Chris Culver. 2011. Sphere.
Pp391. $27.99
Ken Strongman
“The Abbey” is Chris Culver’s first novel
and it is inevitable that it will prove to be the foretaste of a successful
series. There has been so much crime
fiction written that it becomes increasingly difficult to find a new
angle. But Chris Culver has done it.
Ash Rashid is a former homicide detective
now working for the prosecutor’s office and attending law school
part-time. As an Arab, he is also
enshrouded in the Islamic faith and if possible has prayers twice a day with
his wife and daughter. But the
strictures of his faith apart, he needs one or two quick snifters to get him
through his day and uses a mouthwash to keep it from his wife.
In the way of crime fiction detectives, Ash
is both tough-bodied and tender-hearted.
And he is driven in his battle with Indianapolis’s forces of darkness by
his previous mistakes. Why set the book
in Indianapolis? Well, as one of the
characters says, it is only six hours drive from 50% of America’s
population. One always learns something
from crime fiction, if such observations can be believed.
”The Abbey” of the title is a nightclub
that caters to young would-be vampires in goth garb. The drinking of phials of blood is part of
this sub-culture. The plot of the book
revolves round an interplay between said phials and the import into the USA of
other phials of a liquid, agua rica, that forms a stage in the process of
making pure cocaine. Along the way, young
people, including Ash’s niece, are murdered; thus his involvement.

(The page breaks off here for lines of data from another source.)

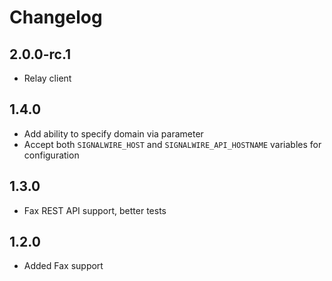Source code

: # Changelog

## 2.0.0-rc.1

- Relay client

## 1.4.0

- Add ability to specify domain via parameter
- Accept both `SIGNALWIRE_HOST` and `SIGNALWIRE_API_HOSTNAME` variables for configuration

## 1.3.0

- Fax REST API support, better tests

## 1.2.0

- Added Fax support
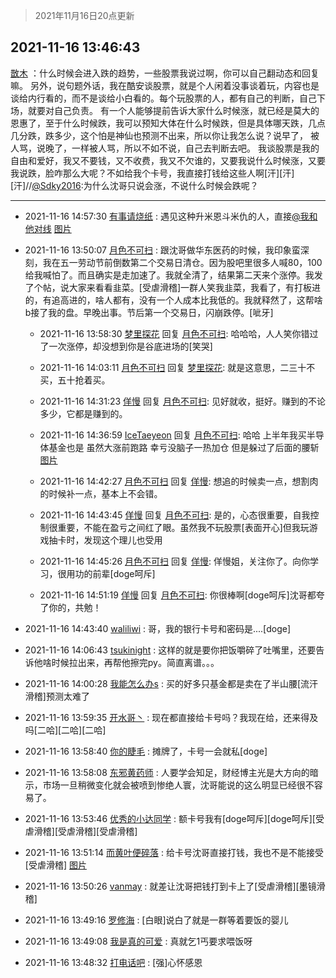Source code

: > 2021年11月16日20点更新
<link rel="stylesheet" href="https://cdn.jsdelivr.net/gh/taotie6/sampleJSON@main/css/photo_show.css">
<meta name="referrer" content="no-referrer" />


 ## 2021-11-16 13:46:43 

 [㪚木](https://www.coolapk.com/feed/31509237?shareKey=NjQ3Mjc1MzUwM2ViNjE5MzQ5MmI~) ：什么时候会进入跌的趋势，一些股票我说过啊，你可以自己翻动态和回复嘛。
另外，说句题外话，我在酷安谈股票，就是个人闲着没事谈着玩，内容也是谈给内行看的，而不是谈给小白看的。每个玩股票的人，都有自己的判断，自己下场，就要对自己负责。
有一个人能够提前告诉大家什么时候涨<!--break-->，就已经是莫大的恩惠了，至于什么时候跌，我可以预知大体在什么时候跌，但是具体哪天跌，几点几分跌，跌多少，这个怕是神仙也预测不出来，所以你让我怎么说？说早了，
被人骂，说晚了，一样被人骂，所以不如不说，自己去判断去吧。
我谈股票是我的自由和爱好，我又不要钱，又不收费，我又不欠谁的，又要我说什么时候涨，又要我说跌，脸咋那么大呢？不如给我个卡号，我直接打钱给这些人啊[汗][汗][汗]//<a class="feed-link-uname" href="/u/Sdky2016">@Sdky2016</a>:为什么沈哥只说会涨，不说什么时候会跌呢？ 

<div class="album">
</div>

 ------- 

- 2021-11-16 14:57:30 [有事请烧纸](uid=1802946) : 遇见这种升米恩斗米仇的人，直接<a class="feed-link-uname" href="/u/我和他对线">@我和他对线</a> [图片](http://image.coolapk.com/feed/2021/1116/14/1802946_9c541a32_5840_5804@1079x1466.png)

- 2021-11-16 13:50:07 [月色不可扫](uid=3639201) : 跟沈哥做华东医药的时候，我印象蛮深刻，我在五一劳动节前倒数第二个交易日清仓。因为股吧里很多人喊80，100 给我喊怕了。而且确实是走加速了。我就全清了，结果第二天来个涨停。我发了个帖，说大家来看看韭菜。[受虐滑稽]一群人笑我韭菜，我看了，有打板进的，有追高进的，啥人都有<!--break-->，没有一个人成本比我低的。我就释然了，这帮啥b接了我的盘。早晚出事。节后第一个交易日，闪崩跌停。[呲牙] 

    - 2021-11-16 13:58:30 [梦里探花](uid=836750) 回复 [月色不可扫](uid=3639201): 哈哈哈，人人笑你错过了一次涨停，却没想到你是谷底进场的[笑哭] 

    - 2021-11-16 14:03:11 [月色不可扫](uid=3639201) 回复 [梦里探花](uid=836750): 就是这意思，二三十不买，五十抢着买。 

    - 2021-11-16 14:31:23 [佯慢](uid=888105) 回复 [月色不可扫](uid=3639201): 见好就收，挺好。赚到的不论多少，它都是赚到的。 

    - 2021-11-16 14:36:59 [IceTaeyeon](uid=2789926) 回复 [月色不可扫](uid=3639201): 哈哈 上半年我买半导体基金也是 虽然大涨前跑路 幸亏没脑子一热加仓 但是躲过了后面的腰斩 [图片](http://image.coolapk.com/feed/2021/1116/14/2789926_5d996c81_4609_8393@1080x2340.jpeg)

    - 2021-11-16 14:42:27 [月色不可扫](uid=3639201) 回复 [佯慢](uid=888105): 想追的时候卖一点，想割肉的时候补一点，基本上不会错。 

    - 2021-11-16 14:43:45 [佯慢](uid=888105) 回复 [月色不可扫](uid=3639201): 是的，心态很重要，自我控制很重要，不能在盈亏之间红了眼。虽然我不玩股票[表面开心]但我玩游戏抽卡时，发现这个理儿也受用 

    - 2021-11-16 14:45:26 [月色不可扫](uid=3639201) 回复 [佯慢](uid=888105): 佯慢姐，关注你了。向你学习，很用功的前辈[doge呵斥] 

    - 2021-11-16 14:51:19 [佯慢](uid=888105) 回复 [月色不可扫](uid=3639201): 你很棒啊[doge呵斥]沈哥都夸了你的，共勉！ 

- 2021-11-16 14:43:40 [waliliwi](uid=2577852) : 哥，我的银行卡号和密码是....[doge] 

- 2021-11-16 14:06:43 [tsukinight](uid=3450880) : 这样的就是要你把饭嚼碎了吐嘴里，还要告诉他啥时候拉出来，再帮他擦完py。简直离谱。。。 

- 2021-11-16 14:00:28 [我能怎么办s](uid=908692) : 买的好多只基金都是卖在了半山腰[流汗滑稽]预测太难了 

- 2021-11-16 13:59:35 [开水哥丶](uid=608451) : 现在都直接给卡号吗？我现在给，还来得及吗[二哈][二哈][二哈] 

- 2021-11-16 13:58:40 [你的睫毛](uid=903529) : 摊牌了，卡号一会就私[doge] 

- 2021-11-16 13:58:08 [东邪黄药师](uid=983068) : 人要学会知足，财经博主光是大方向的暗示，市场一旦稍微变化就会被喷到惨绝人寰，沈哥能说的这么明显已经很不容易了。 

- 2021-11-16 13:53:46 [优秀的小达同学](uid=3114536) : 额卡号我有[doge呵斥][doge呵斥][受虐滑稽][受虐滑稽][受虐滑稽] 

- 2021-11-16 13:51:14 [而黄叶便碎落](uid=2845514) : 给卡号沈哥直接打钱，我也不是不能接受[受虐滑稽] [图片](http://image.coolapk.com/feed/2020/0711/14/2023350_cf7dfe64_0685_905@382x360.gif)

- 2021-11-16 13:50:26 [vanmay](uid=581116) : 就差让沈哥把钱打到卡上了[受虐滑稽][墨镜滑稽] 

- 2021-11-16 13:49:16 [罗修海](uid=3774701) : [白眼]说白了就是一群等着要饭的婴儿 

- 2021-11-16 13:49:08 [我是真的可爱](uid=731138) : 真就乞1丐要求喂饭呀 

- 2021-11-16 13:48:32 [打电话吧](uid=1906112) : [强]心怀感恩 

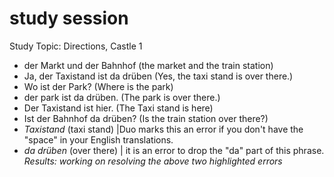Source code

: # study session
Study Topic: Directions, Castle 1 

* der Markt und der Bahnhof (the market and the train station)
* Ja, der Taxistand ist da drüben (Yes, the taxi stand is over there.)
* Wo ist der Park? (Where is the park)
* der park ist da drüben. (The park is over there.)
* Der Taxistand ist hier. (The Taxi stand is here)
* Ist der Bahnhof da drüben? (Is the train station over there?)
* _Taxistand_ (taxi stand) |Duo marks this an error if you don't have the "space" in your English translations. 
* _da drüben_ (over there) | it is an error to drop the "da" part of this phrase. 
*Results: working on resolving the above two highlighted errors*
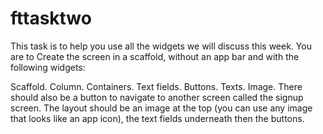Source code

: # fttasktwo
This task is to help you use all the widgets we will discuss this week. You are to Create the screen in a scaffold, without an app bar and with the following widgets:
 

Scaffold.
Column.
Containers.
Text fields.
Buttons.
Texts.
Image.
There should also be a button to navigate to another screen called the signup screen. The layout should be an image at the top (you can use any image that looks like an app icon), the text fields underneath then the buttons.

“The Abbey” is a fast, satisfying read with
nefarious criminals, corruption in high places and some iffy members of the
IMPD. There is even a highly qualified
female biochemist who essentially forms a modern version of the yellow peril. Murders
are made to look like suicide or made to seem committed by the wrong
people. Ash Rashid walks on the edge of
the law and at one point even manages to be arrested. He is a compelling new
protagonist, an Islamic Dirty Harry with a prayer mat.